Excerpts from David Baldwin’s Trauma Pages http://www.trauma-pages.com/trauma.php
This page briefly summarizes some of what we know about traumatic symptoms and responses, and includes links describing PTSD symptoms and coping strategies. Other links lead to more research-oriented issues, such as measuring treatment efficacy, etc. Succeeding pages at this site provide additional links to more detailed references, online articles, and web resources helpful in understanding trauma responses and treatment.
Traumatizing experiences shake the foundations of our beliefs about safety, and shatter our assumptions of trust.
Because they are so far outside what we would expect, these events provoke reactions that feel strange and “crazy”. Perhaps the most helpful thing I can say here is that even though these reactions are unusual and disturbing, they are typical and expectable. By and large, these are normal responses to abnormal events.
Trauma symptoms are probably adaptive, and originally evolved to help us recognize and avoid other dangerous situations quickly — before it was too late. Sometimes these symptoms resolve within a few days or weeks of a disturbing experience: Not everyone who experiences a traumatic event will develop PTSD. It is when many symptoms persist for weeks or months, or when they are extreme, that professional help may be indicated. On the other hand, if symptoms persist for several months without treatment, then avoidance can become the best available method to cope with the trauma — and this strategy interferes with seeking professional help. Postponing needed intervention for a year or more, and allowing avoidance defenses to develop, could make this work much more difficult.
We create meaning out of the context in which events occur. Consequently, there is always a strong subjective component in people’s responses to traumatic events. This can be seen most clearly in disasters, where a broad cross-section of the population is exposed to objectively the same traumatic experience. Some of the individual differences in susceptibility to PTSD following trauma probably stem from temperament, others from prior history and its effect on this subjectivity.
Traumatic experiences shake the foundations of our beliefs about safety, and shatter our assumptions of trust.
In the “purest” sense, trauma involves exposure to a life-threatening experience. This fits with its phylogenetic roots in life-or-death issues of survival, and with the involvement of older brain structures (e.g., reptilian or limbic system) in responses to stress and terror. Yet, many individuals exposed to violations by people or institutions they must depend on or trust also show PTSD-like symptoms — even if their abuse was not directly life-threatening. Although the mechanisms of this connection to traumatic symptoms are not well understood, it appears that betrayal by someone on whom you depend for survival (as a child on a parent) may produce consequences similar to those from more obviously life-threatening traumas. Examples include some physically or sexually abused children as well as Vietnam veterans, but monkeys also show a sense of fairness, so our sensitivity to betrayal may not be limited to humans. Experience of betrayal trauma may increase the likelihood of psychogenic amnesia, as compared to fear-based trauma. Forgetting may help maintain necessary attachments (e.g., during childhood), improving chances for survival; if so, this has far-reaching theoretical implications for psychological research. Of course, some traumas include elements of betrayal and fear; perhaps all involve feelings of helplessness.
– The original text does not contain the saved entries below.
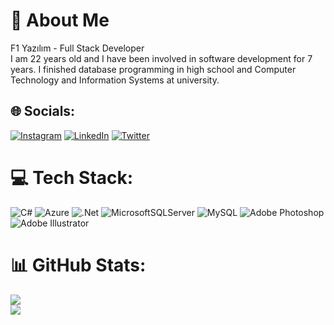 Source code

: # 💫 About Me
F1 Yazılım - Full Stack Developer <br> I am 22 years old and I have been involved in software development for 7 years. I finished database programming in high school and Computer Technology and Information Systems at university.


## 🌐 Socials:
[![Instagram](https://img.shields.io/badge/Instagram-%23E4405F.svg?logo=Instagram&logoColor=white)](https://instagram.com/furkanbatuhan.vnc) [![LinkedIn](https://img.shields.io/badge/LinkedIn-%230077B5.svg?logo=linkedin&logoColor=white)](https://linkedin.com/in/furkanavunca) [![Twitter](https://img.shields.io/badge/Twitter-%231DA1F2.svg?logo=Twitter&logoColor=white)](https://twitter.com/fbarecords) 

# 💻 Tech Stack:
![C#](https://img.shields.io/badge/c%23-%23239120.svg?style=flat&logo=c-sharp&logoColor=white) ![Azure](https://img.shields.io/badge/azure-%230072C6.svg?style=flat&logo=azure-devops&logoColor=white) ![.Net](https://img.shields.io/badge/.NET-5C2D91?style=flat&logo=.net&logoColor=white) ![MicrosoftSQLServer](https://img.shields.io/badge/Microsoft%20SQL%20Sever-CC2927?style=flat&logo=microsoft%20sql%20server&logoColor=white) ![MySQL](https://img.shields.io/badge/mysql-%2300f.svg?style=flat&logo=mysql&logoColor=white) ![Adobe Photoshop](https://img.shields.io/badge/adobephotoshop-%2331A8FF.svg?style=flat&logo=adobephotoshop&logoColor=white) ![Adobe Illustrator](https://img.shields.io/badge/adobeillustrator-%23FF9A00.svg?style=flat&logo=adobeillustrator&logoColor=white)
# 📊 GitHub Stats:
![](https://github-readme-streak-stats.herokuapp.com/?user=furkanavunca&theme=radical&hide_border=false)<br/>
![](https://github-readme-stats.vercel.app/api/top-langs/?username=furkanavunca&theme=radical&hide_border=false&include_all_commits=true&count_private=false&layout=compact)
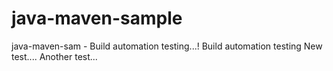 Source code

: # java-maven-sample
java-maven-sam - Build automation testing...!
Build automation testing
New test....
Another test...
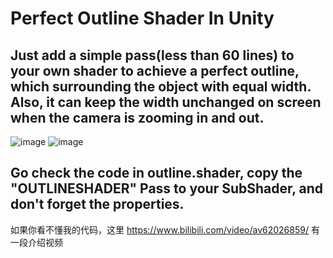 # Perfect Outline Shader In Unity
## Just add a simple pass(less than 60 lines) to your own shader to achieve a perfect outline, which surrounding the object with equal width.  Also, it can keep the width unchanged on screen when the camera is zooming in and out.

![image](https://github.com/blightue/Perfect-Outline-Shader-In-Unity/blob/master/OutlineNoText.png)
![image](https://github.com/blightue/Perfect-Outline-Shader-In-Unity/blob/master/OutlineNoTextBlue.png)

## Go check the code in outline.shader, copy the "OUTLINESHADER" Pass to your SubShader, and don't forget the properties.

如果你看不懂我的代码，这里 https://www.bilibili.com/video/av62026859/ 有一段介绍视频

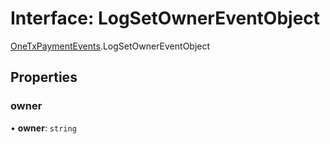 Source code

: # Interface: LogSetOwnerEventObject

[OneTxPaymentEvents](../modules/OneTxPaymentEvents.md).LogSetOwnerEventObject

## Properties

### owner

• **owner**: `string`
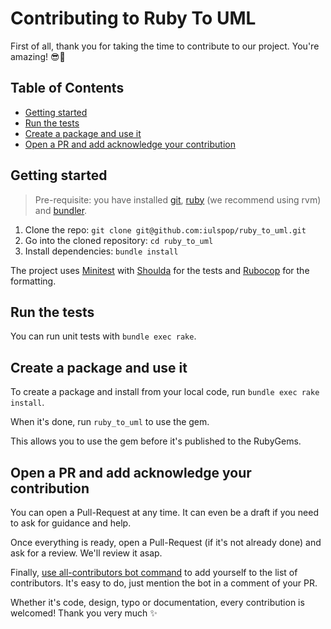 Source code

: # Contributing to Ruby To UML

First of all, thank you for taking the time to contribute to our project. You're amazing! 😎🌟

## Table of Contents

- [Getting started](#getting-started)
- [Run the tests](#run-the-tests)
- [Create a package and use it](#create-a-package-and-use-it)
- [Open a PR and add acknowledge your contribution](#open-a-pr-and-add-acknowledge-your-contribution)

## Getting started

> Pre-requisite: you have installed [git][install-git], [ruby][install-ruby] (we recommend using rvm) and [bundler][install-bundler].

1. Clone the repo: `git clone git@github.com:iulspop/ruby_to_uml.git`
1. Go into the cloned repository: `cd ruby_to_uml`
1. Install dependencies: `bundle install`

The project uses [Minitest][minitest] with [Shoulda][shoulda] for the tests and [Rubocop][rubocop] for the formatting.

## Run the tests

You can run unit tests with `bundle exec rake`.

## Create a package and use it

To create a package and install from your local code, run `bundle exec rake install`.

When it's done, run `ruby_to_uml` to use the gem.

This allows you to use the gem before it's published to the RubyGems.

## Open a PR and add acknowledge your contribution

You can open a Pull-Request at any time. It can even be a draft if you need to ask for guidance and help.

Once everything is ready, open a Pull-Request (if it's not already done) and ask for a review. We'll review it asap.

Finally, [use all-contributors bot command][all-contributors-bot-command] to add yourself to the list of contributors. It's easy to do, just mention the bot in a comment of your PR.

Whether it's code, design, typo or documentation, every contribution is welcomed! Thank you very much ✨

<!-- Links -->

[install-git]: https://git-scm.com/book/en/v2/Getting-Started-Installing-Git
[install-ruby]: https://www.ruby-lang.org/en/documentation/installation/
[install-bundler]: https://bundler.io/
[minitest]: https://github.com/seattlerb/minitest
[shoulda]: https://github.com/thoughtbot/shoulda
[rubocop]: https://github.com/rubocop-hq/rubocop
[all-contributors-bot-command]: https://allcontributors.org/docs/en/bot/usage#all-contributors-add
As you might expect, risk for PTSD increases with exposure to trauma. In other words, chronic or multiple traumatic experiences are likely to be more difficult to overcome than most single instances. PTSD is also more likely if passive defenses, such as freezing or dissociation, are used — rather than active defenses such as fight or flight. Epidemiological estimates suggest that the incidence and lifetime prevalence rates of PTSD in the general population are around 1% and 9%, respectively. But these levels increase markedly for young adults living in inner cities (23%), and for wounded combat veterans (20%). There is also evidence that early traumatic experiences (e.g., during childhood), especially if these are prolonged or repeated, may increase the risk of developing PTSD after traumatic exposure as an adult. This may result from state-dependent learning, where previous responses to a terrifying event are repeated even though more appropriate responses (i.e., active defenses) may now be possible.
Several animal studies have suggested the possibility of permanent physical damage (including shrinkage) in the hippocampus and changes in the amygdala when severe or chronic trauma — and its symptoms — persists (see especially work by Robert Sapolsky and by Joseph LeDoux, respectively). Unfortunately, there is no easy way to compare the relative types or degree of trauma across species. The most recent human data, including Gilbertson et al’s (2002) twin study, suggest that response to trauma may be influenced by pre-existing individual differences in hippocampal volume. Perhaps both processes are involved.
There’s no clear evidence that susceptibility to PTSD varies for members of different ethnic or minority groups (given a traumatic experience). But individual differences clearly play some role. For example, younger children have less ability to predict, avoid, make sense of, or to actively defend against, upsetting events, and more introverted or shy individuals may experience stronger emotional reactions to such experiences.